There are several unique factors that play into the vineyard and its ability to produce first class grapes. The vineyard is located on a hillside just 100 ft. above the cypress-lined Frio River at an altitude of 1600 ft. Frio is Spanish for “cold.” The Frio River is a chilly 64 degrees year round and is naturally fed by underground springs, which make the water crystal clear. Studies show the water in the Frio Canyon is of the highest quality with phenomenal aquatic life and an excellent water source for the surrounding habitat.
The river is the true heart of the canyon. Tourists are drawn by the thousands to its cool clear waters every summer to play and escape the brutal Texas summer heat. The river not only supplies life to our canyon communities but also plays an important role in the life of our vineyard.
The vineyard’s planting allows the natural airflow that drawls through the canyons to ventilate and circulate around the vines. In the summers, the river keeps the air temperature a few degrees cooler and helps cool the vines as airflow and winds increase at night.
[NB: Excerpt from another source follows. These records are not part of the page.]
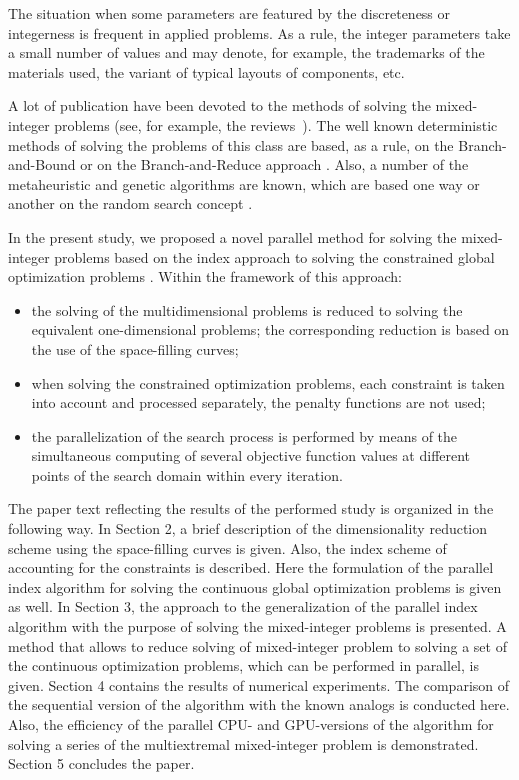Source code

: \documentclass{llncs}
\begin{document}
The situation when some parameters are featured by the discreteness or integerness is frequent 
in applied problems. As a rule, the integer parameters take a small number of values and may 
denote, for example, the trademarks of the materials used, the variant of typical layouts of 
components, etc.

A lot of publication have been devoted to the methods of solving the mixed-integer problems 
(see, for example, the reviews~\cite{Burer,Boukouvala}). The well known deterministic 
methods of solving the problems of this class are based, as a rule, on the Branch-and-Bound 
\cite{Belotti} or on the Branch-and-Reduce approach \cite{Vigerske}. Also, a number of 
the metaheuristic and genetic 
algorithms are known, which are based one way or another on the random search concept 
\cite{Deep,Schluter}.

In the present study, we proposed a novel parallel method for solving the mixed-integer 
problems based on the index approach to solving the constrained global optimization 
problems \cite{Strongin2000,Strongin2013}. 
Within the framework of this approach: 
\begin{itemize}
	\item 
	the solving of the multidimensional problems is reduced to solving the equivalent one-dimensional problems; the corresponding reduction is based on the use of the space-filling curves;
	\item 
	when solving the constrained optimization problems, each constraint is taken into 
account and processed separately, the penalty functions are not used;
	\item 
	the parallelization of the search process is performed by means of the simultaneous 
computing of several objective function values at different points of the search domain within 
every iteration.
\end{itemize}

The paper text reflecting the results of the performed study is organized in the following way. 
In Section 2, a brief description of the dimensionality reduction scheme using the space-filling 
curves is given. Also, the index scheme of accounting for the constraints is described. Here the 
formulation of the parallel index algorithm for solving the continuous global optimization 
problems is given as well.
In Section 3, the approach to the generalization of the parallel index algorithm with the purpose 
of solving the mixed-integer problems is presented. A method that allows to reduce solving of 
mixed-integer problem to solving a set of the continuous optimization problems, which can be 
performed in parallel, is given. 
Section 4 contains the results of numerical experiments. The comparison of the sequential 
version of the algorithm with the known analogs is conducted here. Also, the efficiency of the 
parallel CPU- and GPU-versions of the algorithm for solving a series of the multiextremal 
mixed-integer problem is demonstrated. 
Section 5 concludes the paper.
\end{document}
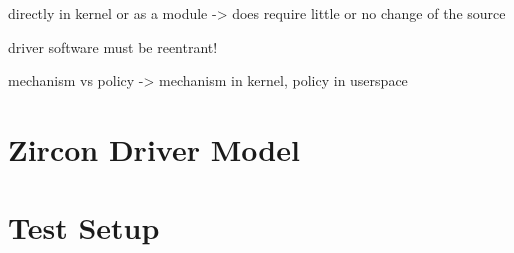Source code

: \cite{lfd430}
directly in kernel or as a module -> does require little or no change of the source


driver software must be reentrant!

\cite{lfd430}
mechanism vs policy -> mechanism in kernel, policy in userspace

%

%


\section{Zircon Driver Model}

\section{Test Setup}

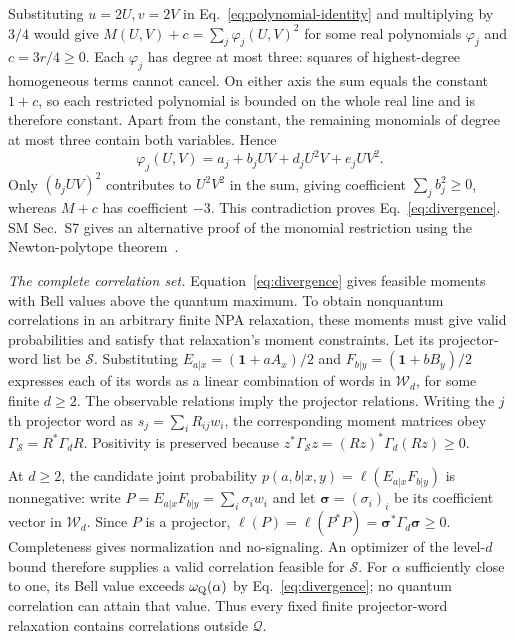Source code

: \documentclass[aps,prl,twocolumn,10pt,superscriptaddress,nofootinbib,longbibliography,nobalancelastpage]{revtex4-2}
\newcommand{\Q}{\mathcal Q}
\newcommand{\id}{\mathbf 1}
\begin{document}
Substituting $u=2U,v=2V$ in Eq.~\eqref{eq:polynomial-identity} and multiplying by $3/4$ would give $M(U,V)+c=\sum_j\varphi_j(U,V)^2$ for some real polynomials $\varphi_j$ and $c=3r/4\geq0$. Each $\varphi_j$ has degree at most three: squares of highest-degree homogeneous terms cannot cancel. On either axis the sum equals the constant $1+c$, so each restricted polynomial is bounded on the whole real line and is therefore constant. Apart from the constant, the remaining monomials of degree at most three contain both variables. Hence
\[
\varphi_j(U,V)=a_j+b_jUV+d_jU^2V+e_jUV^2.
\]
Only $(b_jUV)^2$ contributes to $U^2V^2$ in the sum, giving coefficient $\sum_jb_j^2\geq0$, whereas $M+c$ has coefficient $-3$. This contradiction proves Eq.~\eqref{eq:divergence}. SM Sec.~S7 gives an alternative proof of the monomial restriction using the Newton-polytope theorem~\cite{Reznick1978}.

\emph{The complete correlation set.} Equation~\eqref{eq:divergence} gives feasible moments with Bell values above the quantum maximum. To obtain nonquantum correlations in an arbitrary finite NPA relaxation, these moments must give valid probabilities and satisfy that relaxation's moment constraints. Let its projector-word list be $\mathcal S$. Substituting $E_{a|x}=(\id+aA_x)/2$ and $F_{b|y}=(\id+bB_y)/2$ expresses each of its words as a linear combination of words in $\mathcal W_d$, for some finite $d\geq2$. The observable relations imply the projector relations. Writing the $j$th projector word as $s_j=\sum_iR_{ij}w_i$, the corresponding moment matrices obey $\Gamma_{\mathcal S}=R^*\Gamma_dR$. Positivity is preserved because $z^*\Gamma_{\mathcal S}z=(Rz)^*\Gamma_d(Rz)\geq0$.

At $d\geq2$, the candidate joint probability $p(a,b|x,y)=\ell(E_{a|x}F_{b|y})$ is nonnegative: write $P=E_{a|x}F_{b|y}=\sum_i\sigma_iw_i$ and let $\boldsymbol\sigma=(\sigma_i)_i$ be its coefficient vector in $\mathcal W_d$. Since $P$ is a projector, $\ell(P)=\ell(P^*P)=\boldsymbol\sigma^*\Gamma_d\boldsymbol\sigma\geq0$. Completeness gives normalization and no-signaling. An optimizer of the level-$d$ bound therefore supplies a valid correlation feasible for $\mathcal S$. For $\alpha$ sufficiently close to one, its Bell value exceeds $\omega_{\rm Q}(\alpha)$ by Eq.~\eqref{eq:divergence}; no quantum correlation can attain that value. Thus every fixed finite projector-word relaxation contains correlations outside $\Q$.
\end{document}
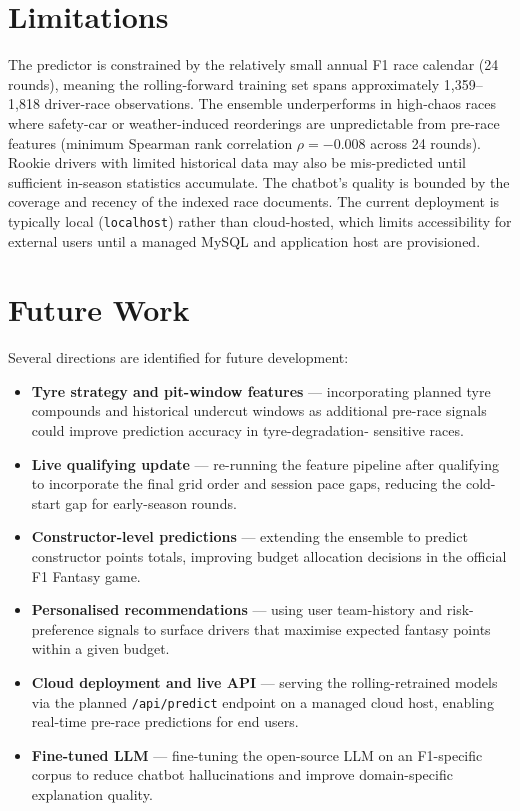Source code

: \documentclass[12pt, a4paper, oneside]{report}
\begin{document}
\section{Limitations}

The predictor is constrained by the relatively small annual F1 race calendar
(24 rounds), meaning the rolling-forward training set spans approximately
1{,}359--1{,}818 driver-race observations. The ensemble underperforms in
high-chaos races where safety-car or weather-induced reorderings are
unpredictable from pre-race features (minimum Spearman rank correlation $\rho = -0.008$
across 24 rounds). Rookie drivers with limited historical data may also be
mis-predicted until sufficient in-season statistics accumulate. The chatbot's
quality is bounded by the coverage and recency of the indexed race documents.
The current deployment is typically local (\texttt{localhost}) rather than
cloud-hosted, which limits accessibility for external users until a managed
MySQL and application host are provisioned.

\section{Future Work}

Several directions are identified for future development:

\begin{itemize}[leftmargin=*]
  \item \textbf{Tyre strategy and pit-window features} --- incorporating
        planned tyre compounds and historical undercut windows as additional
        pre-race signals could improve prediction accuracy in tyre-degradation-
        sensitive races.
  \item \textbf{Live qualifying update} --- re-running the feature pipeline
        after qualifying to incorporate the final grid order and session pace
        gaps, reducing the cold-start gap for early-season rounds.
  \item \textbf{Constructor-level predictions} --- extending the ensemble to
        predict constructor points totals, improving budget allocation decisions
        in the official F1 Fantasy game.
  \item \textbf{Personalised recommendations} --- using user team-history and
        risk-preference signals to surface drivers that maximise expected fantasy
        points within a given budget.
  \item \textbf{Cloud deployment and live API} --- serving the rolling-retrained
        models via the planned \texttt{/api/predict} endpoint on a managed
        cloud host, enabling real-time pre-race predictions for end users.
  \item \textbf{Fine-tuned LLM} --- fine-tuning the open-source LLM on an
        F1-specific corpus to reduce chatbot hallucinations and improve
        domain-specific explanation quality.
\end{itemize}

\newpage
\end{document}
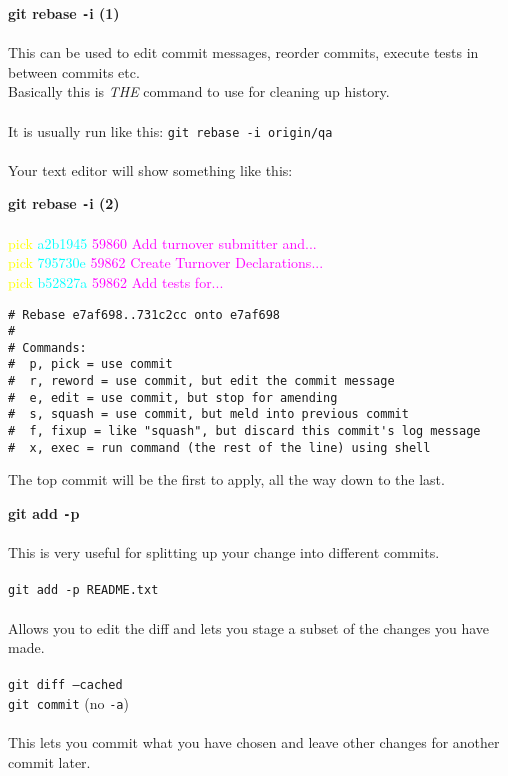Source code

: \documentclass[landscape]{slides}
\begin{document}
\begin{slide}
\textbf{git rebase {\tt-}i (1)}\\
\\
This can be used to edit commit messages, reorder commits, execute tests in
between commits etc.\\
Basically this is {\it THE} command to use for cleaning up history.\\
\\
It is usually run like this: {\tt git rebase -i origin/qa}\\
\\
Your text editor will show something like this:\\
\end{slide}

\begin{slide}
\textbf{git rebase {\tt-}i (2)}\\
\\
\textcolor{yellow}{pick} \textcolor{cyan}{a2b1945} \textcolor{magenta}{59860 Add turnover submitter and...}\\
\textcolor{yellow}{pick} \textcolor{cyan}{795730e} \textcolor{magenta}{59862 Create Turnover Declarations...}\\
\textcolor{yellow}{pick} \textcolor{cyan}{b52827a} \textcolor{magenta}{59862 Add tests for...}\\
\vspace{-15mm}
\begin{verbatim}
# Rebase e7af698..731c2cc onto e7af698
#          
# Commands:            
#  p, pick = use commit                               
#  r, reword = use commit, but edit the commit message
#  e, edit = use commit, but stop for amending          
#  s, squash = use commit, but meld into previous commit          
#  f, fixup = like "squash", but discard this commit's log message
#  x, exec = run command (the rest of the line) using shell
\end{verbatim}

The top commit will be the first to apply, all the way down to the last.
\end{slide}

\begin{slide}
\textbf{git add {\tt-}p}\\
\\
This is very useful for splitting up your change into different commits.\\
\\
{\tt git add -p README.txt}\\
\\
Allows you to edit the diff and lets you stage a subset of the changes you have
made.\\
\\
{\tt git diff --cached}\\
{\tt git commit} (no {\tt -a})\\
\\
This lets you commit what you have chosen and leave other changes for another
commit later.
\end{slide}
\end{document}
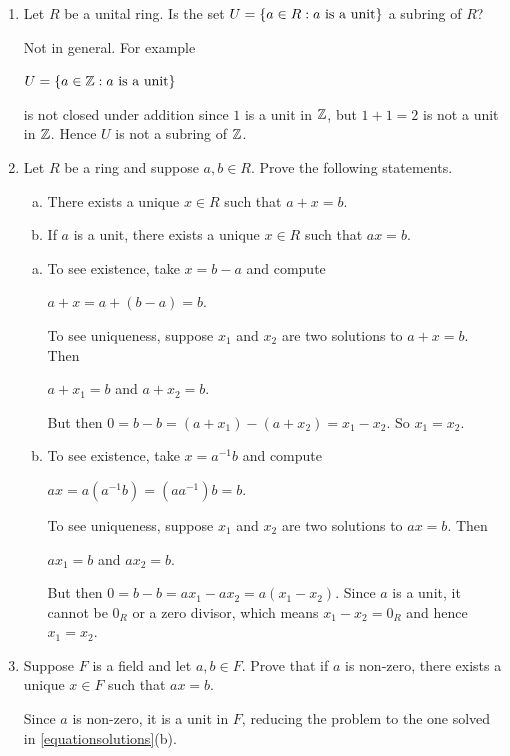 \documentclass[11pt,fleqn,dvipsnames,usenames]{article}
\begin{document}
\begin{enumerate}[1.]
\item Let $R$ be a unital ring.  Is the set $U = \left\{a\in R:a\text{ is a unit}\right\}$ a subring of $R$?
\vsmsp

\solution Not in general.  For example
\begin{center}
$U = \left\{a\in\mathbb{Z}:a\text{ is a unit}\right\}$
\end{center}
is not closed under addition since $1$ is a unit in $\mathbb{Z}$, but $1 + 1 = 2$ is not a unit in $\mathbb{Z}$.  Hence $U$ is not a subring of $\mathbb{Z}$.

\item \label{equationsolutions} Let $R$ be a ring and suppose $a,b\in R$.  Prove the following statements.
\begin{enumerate}[(a)]
\item There exists a unique $x\in R$ such that $a + x = b$.
\item If $a$ is a unit, there exists a unique $x\in R$ such that $ax=b$.   
\end{enumerate}
\vsmsp

\solution
\begin{enumerate}[(a)]
\item To see existence, take $x = b-a$ and compute
\begin{center}
$a + x = a + (b - a) = b$.
\end{center}
To see uniqueness, suppose $x_{1}$ and $x_{2}$ are two solutions to $a + x = b$.  Then
\begin{center}
$a + x_{1} = b$ and $a + x_{2} = b$.
\end{center}
But then $0 = b - b = (a + x_{1}) - (a + x_{2}) = x_{1} - x_{2}$. So $x_{1} = x_{2}$.

\item To see existence, take $x = a^{-1}b$ and compute
\begin{center}
$ax = a(a^{-1}b) = (aa^{-1})b = b$.
\end{center}
To see uniqueness, suppose $x_{1}$ and $x_{2}$ are two solutions to $ax = b$.  Then
\begin{center}
$ax_{1} = b$ and $ax_{2} = b$.
\end{center}
But then $0 = b - b = ax_{1} - ax_{2} = a(x_{1} - x_{2})$. Since $a$ is a unit, it cannot be $0_{R}$ or a zero divisor, which means $x_{1} - x_{2} = 0_{R}$ and hence $x_{1} = x_{2}$.
\end{enumerate}

\item Suppose $F$ is a field and let $a,b\in F$.  Prove that if $a$ is non-zero, there exists a unique $x\in F$ such that $ax = b$.
\vsmsp

\solution Since $a$ is non-zero, it is a unit in $F$, reducing the problem to the one solved in \ref{equationsolutions}(b). 
\end{enumerate}
\newpage
\end{document}

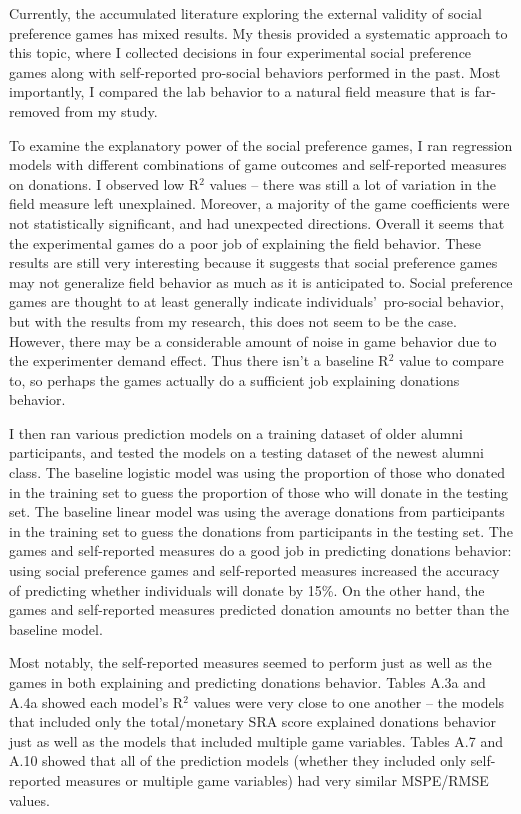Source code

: \documentclass[12pt]{article}
\begin{document}
Currently, the accumulated literature exploring the external validity of social preference games has mixed results. My thesis provided a systematic approach to this topic, where I collected decisions in four experimental social preference games along with self-reported pro-social behaviors performed in the past. Most importantly, I compared the lab behavior to a natural field measure that is far-removed from my study.

To examine the explanatory power of the social preference games, I ran regression models with different combinations of game outcomes and self-reported measures on donations. I observed low R$^{2}$ values -- there was still a lot of variation in the field measure left unexplained. Moreover, a majority of the game coefficients were not statistically significant, and had unexpected directions. Overall it seems that the experimental games do a poor job of explaining the field behavior. These results are still very interesting because it suggests that social preference games may not generalize field behavior as much as it is anticipated to. Social preference games are thought to at least generally indicate individuals\rq \ pro-social behavior, but with the results from my research, this does not seem to be the case. However, there may be a considerable amount of noise in game behavior due to the experimenter demand effect. Thus there isn\rq t a baseline R$^{2}$ value to compare to, so perhaps the games actually do a sufficient job explaining donations behavior.

I then ran various prediction models on a training dataset of older alumni participants, and tested the models on a testing dataset of the newest alumni class. The baseline logistic model was using the proportion of those who donated in the training set to guess the proportion of those who will donate in the testing set. The baseline linear model was using the average donations from participants in the training set to guess the donations from participants in the testing set. The games and self-reported measures do a good job in predicting donations behavior:  using social preference games and self-reported measures increased the accuracy of predicting whether individuals will donate by 15\%. On the other hand, the games and self-reported measures predicted donation amounts no better than the baseline model.

Most notably, the self-reported measures seemed to perform just as well as the games in both explaining and predicting donations behavior. Tables A.3a and A.4a showed each model\rq s R$^{2}$ values were very close to one another -- the models that included only the total/monetary SRA score explained donations behavior just as well as the models that included multiple game variables. Tables A.7 and A.10 showed that all of the prediction models (whether they included only self-reported measures or multiple game variables) had very similar MSPE/RMSE values.
\end{document}
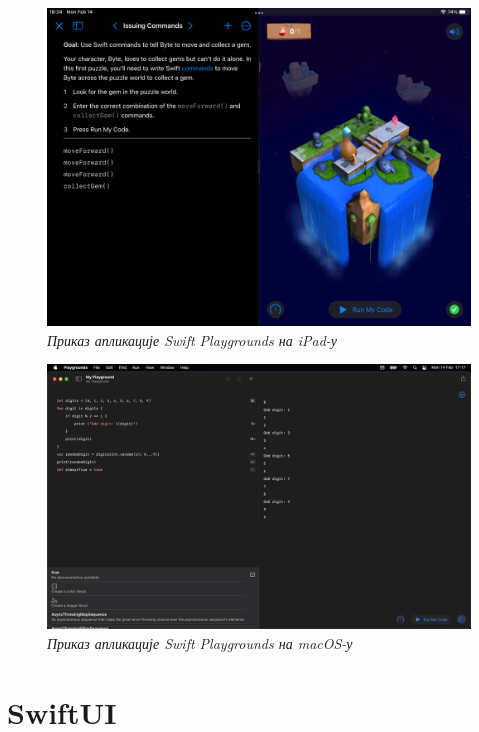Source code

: \documentclass[12pt,oneside]{memoir}
\begin{document}
\begin{figure}[H]
\includegraphics[width=1\textwidth]{images/Swift_Playground_iPad.jpeg}
\centering
\caption{\textit{Приказ апликације Swift Playgrounds на iPad-у}}
\label{slika:swift_playground_ipad}
\end{figure}

\begin{figure}[H]
\includegraphics[width=1\textwidth]{images/Swift_Playground_macOS.png}
\centering
\caption{\textit{Приказ апликације Swift Playgrounds на macOS-у}}
\label{slika:swift_playground_macos}
\end{figure}

\section{SwiftUI}
\label{sec:SwiftUI}
\end{document}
Early mornings often bring breezy, cool conditions that help dry the morning dew from the grapes. Winds produced by the hillsides are extremely important as they dry the grapes and prevent mold or mildew issues. The cooler temperatures and breezes provide the vineyard with some much needed relief from the relentless, midday summer sun.
During early spring as the vines come out of their winter hibernation and begin to grow, they are anxiously checked for late frost or freeze after bud brake. During this time of year the outside air temperature is far lower than the water’s temperature in the river. Again, the flowing water helps increase the surrounding air temperature by a few degrees while the Canyon helps circulate warmer air through the vineyard rows. This natural airflow also helps keep our grapes dry and free from moisture that could potentially freeze. While a few degrees in temperatures may not seem significant, this even slightly warmer air helps protect the vineyard from frost damage and is definitely beneficial in preventing bud loss on the vines.
As mentioned above, the river is naturally fed by underground springs. These springs come from fresh water stored and collected in a large network of underground cracks and fissures formed in the limestone clay soils.